研究課題
本研究では、レーザー生成プラズマ中で磁気リコネクションを駆動し、プラズマ発光計測で磁化プラズマ挙動の膨張と衝突の様子を、陽子ビームを用いてリコネクション磁場構造を、二方向のレーザートムソン散乱法を用いて電子・イオンの速度分布関数を計測することで、リコネクション率とプラズマ加熱・加速との関係を明らかにする。2022年度は、大型レーザーを用いた陽子ビームの計測は、施設側で採択されなかったため実施できなかったが、これまでできていなかったレーザートムソン散乱の電子項計測を試みた。結果として、スペクトルを取得するまでには至らなかったが、大型レーザーを計測用レーザーとして用いて実験を行い、実験が可能であることは示した。おそらくプラズマ密度が高いために計測用分光器の計測領域が不十分であったと考えられる。また、2021年度に取得したレーザートムソン散乱のデータを解析することで、磁場拡散領域におけるイオン速度分布の変化と、磁場からプラズマへのエネルギーを求めることに成功した。

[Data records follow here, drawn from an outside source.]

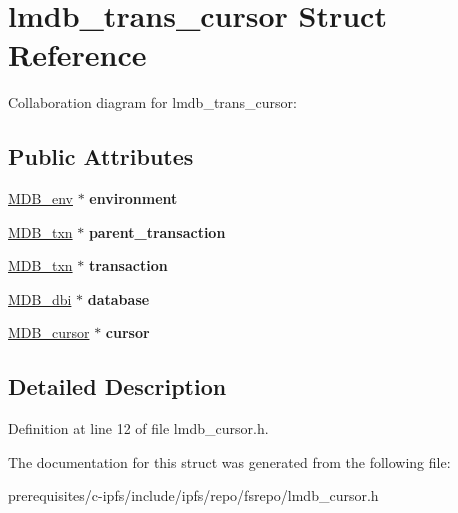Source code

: \hypertarget{structlmdb__trans__cursor}{}\section{lmdb\+\_\+trans\+\_\+cursor Struct Reference}
\label{structlmdb__trans__cursor}


Collaboration diagram for lmdb\+\_\+trans\+\_\+cursor\+:
\subsection*{Public Attributes}
\begin{DoxyCompactItemize}
\item 
\mbox{\label{structlmdb__trans__cursor_addf767969f858161c241512e72508ea6}} 
\mbox{\hyperlink{struct_m_d_b__env}{M\+D\+B\+\_\+env}} $\ast$ {\bfseries environment}
\item 
\mbox{\label{structlmdb__trans__cursor_ab1b5d3e872d6d89e7593da8a77bbd4b2}} 
\mbox{\hyperlink{struct_m_d_b__txn}{M\+D\+B\+\_\+txn}} $\ast$ {\bfseries parent\+\_\+transaction}
\item 
\mbox{\label{structlmdb__trans__cursor_a9b8f4fd296a988d1a2000323073c700c}} 
\mbox{\hyperlink{struct_m_d_b__txn}{M\+D\+B\+\_\+txn}} $\ast$ {\bfseries transaction}
\item 
\mbox{\label{structlmdb__trans__cursor_af93a3a1c67a8e4b804e724173b0ee8d1}} 
\mbox{\hyperlink{group__mdb_gadbe68a06c448dfb62da16443d251a78b}{M\+D\+B\+\_\+dbi}} $\ast$ {\bfseries database}
\item 
\mbox{\label{structlmdb__trans__cursor_a9f9cd39000fe29407e8a1d383e66482d}} 
\mbox{\hyperlink{struct_m_d_b__cursor}{M\+D\+B\+\_\+cursor}} $\ast$ {\bfseries cursor}
\end{DoxyCompactItemize}


\subsection{Detailed Description}


Definition at line 12 of file lmdb\+\_\+cursor.\+h.



The documentation for this struct was generated from the following file\+:\begin{DoxyCompactItemize}
\item 
prerequisites/c-\/ipfs/include/ipfs/repo/fsrepo/lmdb\+\_\+cursor.\+h\end{DoxyCompactItemize}
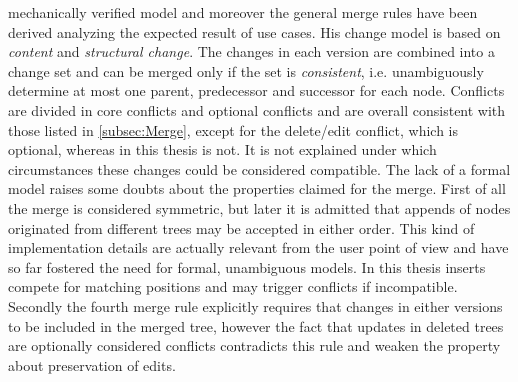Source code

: \documentclass[../Thesis.tex]{subfiles}
\begin{document}
	mechanically verified model and moreover the general merge rules 
	have been derived analyzing the expected result of use cases.
	His change model is based on \emph{content} and \emph{structural 
	change}. The changes in each version are combined into a change set
	and can be merged only if the set is \emph{consistent}, i.e. 
	unambiguously determine at most one parent, predecessor and successor
	for each node.
	Conflicts are divided in core conflicts and optional conflicts and are 
	overall consistent with those listed in \ref{subsec:Merge}, except
	for the delete/edit conflict, which is optional, whereas in this
	thesis is not. It is not explained under which circumstances these
	changes could be considered compatible.
	The lack of a formal model raises some doubts about the properties
	claimed for the merge.
	First of all the merge is considered symmetric, but later
	it is admitted that appends of nodes originated from different
	trees may be accepted in either order. This kind of implementation
	details are actually relevant from the user point of view and have so 
	far fostered the need for formal, unambiguous models. In this thesis
	inserts compete for matching positions and may trigger conflicts
	if incompatible.
	Secondly the fourth merge rule explicitly requires that changes in either
	versions to be included in the merged tree, however the fact
	that updates in deleted trees are optionally considered conflicts contradicts
	this rule and weaken the property about preservation of edits.
	
	

	
	
\end{document}
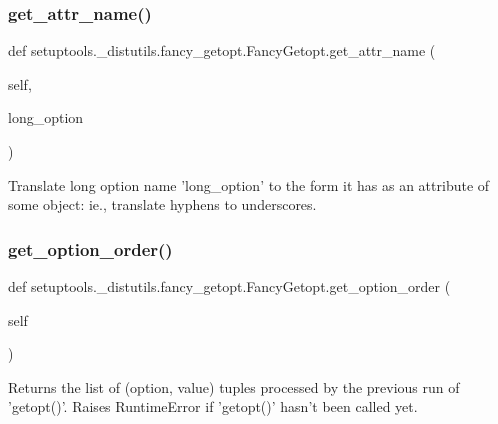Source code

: \subsubsection{\texorpdfstring{get\+\_\+attr\+\_\+name()}{get\_attr\_name()}}
{\footnotesize\ttfamily def setuptools.\+\_\+distutils.\+fancy\+\_\+getopt.\+Fancy\+Getopt.\+get\+\_\+attr\+\_\+name (\begin{DoxyParamCaption}\item[{}]{self,  }\item[{}]{long\+\_\+option }\end{DoxyParamCaption})}

\begin{DoxyVerb}Translate long option name 'long_option' to the form it
has as an attribute of some object: ie., translate hyphens
to underscores.\end{DoxyVerb}
 \mbox{\label{classsetuptools_1_1__distutils_1_1fancy__getopt_1_1FancyGetopt_a080bca8d9edee4aa7cd7da4502fae610}} 
\subsubsection{\texorpdfstring{get\+\_\+option\+\_\+order()}{get\_option\_order()}}
{\footnotesize\ttfamily def setuptools.\+\_\+distutils.\+fancy\+\_\+getopt.\+Fancy\+Getopt.\+get\+\_\+option\+\_\+order (\begin{DoxyParamCaption}\item[{}]{self }\end{DoxyParamCaption})}

\begin{DoxyVerb}Returns the list of (option, value) tuples processed by the
previous run of 'getopt()'.  Raises RuntimeError if
'getopt()' hasn't been called yet.
\end{DoxyVerb}
 \mbox{\label{classsetuptools_1_1__distutils_1_1fancy__getopt_1_1FancyGetopt_a1fc0fc155046e8c9aa56d6e5a4258b43}} 
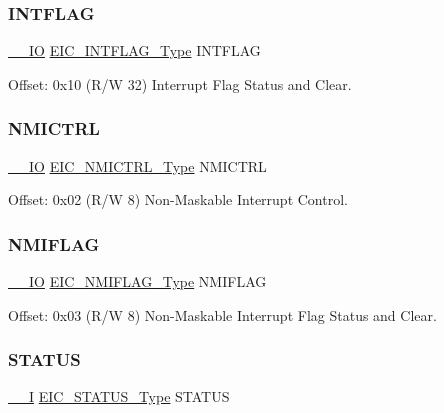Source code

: \subsubsection{\texorpdfstring{INTFLAG}{INTFLAG}}
{\footnotesize\ttfamily \mbox{\hyperlink{core__cm0plus_8h_aec43007d9998a0a0e01faede4133d6be}{\+\_\+\+\_\+\+IO}} \mbox{\hyperlink{union_e_i_c___i_n_t_f_l_a_g___type}{E\+I\+C\+\_\+\+I\+N\+T\+F\+L\+A\+G\+\_\+\+Type}} I\+N\+T\+F\+L\+AG}



Offset\+: 0x10 (R/W 32) Interrupt Flag Status and Clear. 

\mbox{\label{struct_eic_a6c2af75a17a20061bd5b4563fb0ae083}} 
\subsubsection{\texorpdfstring{NMICTRL}{NMICTRL}}
{\footnotesize\ttfamily \mbox{\hyperlink{core__cm0plus_8h_aec43007d9998a0a0e01faede4133d6be}{\+\_\+\+\_\+\+IO}} \mbox{\hyperlink{union_e_i_c___n_m_i_c_t_r_l___type}{E\+I\+C\+\_\+\+N\+M\+I\+C\+T\+R\+L\+\_\+\+Type}} N\+M\+I\+C\+T\+RL}



Offset\+: 0x02 (R/W 8) Non-\/\+Maskable Interrupt Control. 

\mbox{\label{struct_eic_ae46ec4ce22a99ebcc1e9c145eb709d08}} 
\subsubsection{\texorpdfstring{NMIFLAG}{NMIFLAG}}
{\footnotesize\ttfamily \mbox{\hyperlink{core__cm0plus_8h_aec43007d9998a0a0e01faede4133d6be}{\+\_\+\+\_\+\+IO}} \mbox{\hyperlink{union_e_i_c___n_m_i_f_l_a_g___type}{E\+I\+C\+\_\+\+N\+M\+I\+F\+L\+A\+G\+\_\+\+Type}} N\+M\+I\+F\+L\+AG}



Offset\+: 0x03 (R/W 8) Non-\/\+Maskable Interrupt Flag Status and Clear. 

\mbox{\label{struct_eic_a6dae0aa228e8159f984922f8242f6615}} 
\subsubsection{\texorpdfstring{STATUS}{STATUS}}
{\footnotesize\ttfamily \mbox{\hyperlink{core__cm0plus_8h_af63697ed9952cc71e1225efe205f6cd3}{\+\_\+\+\_\+I}} \mbox{\hyperlink{union_e_i_c___s_t_a_t_u_s___type}{E\+I\+C\+\_\+\+S\+T\+A\+T\+U\+S\+\_\+\+Type}} S\+T\+A\+T\+US}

またエネルギー変化からリコネクション率を求めた。これらの結果を論文に投稿した(Phys. Rev. E, 106, 055207 (2022))。また本成果は、九州大学からプレスリリースを行なった(https://www.kyushu-u.ac.jp/ja/researches/view/842/)。
2: おおむね順調に進展している
レーザー生成プラズマを用いた磁気リコネクションの可視化、詳細な時間・空間分解プラズマ計測に成功し、実験データが順調に取得できている。取得したデータ解析を進め、論文化も行なった。実験手法は確立したので、今後、計測の最適化と、新たに電磁波動の計測を追加し、リコネクションによるエネルギー変換の検証を進められる。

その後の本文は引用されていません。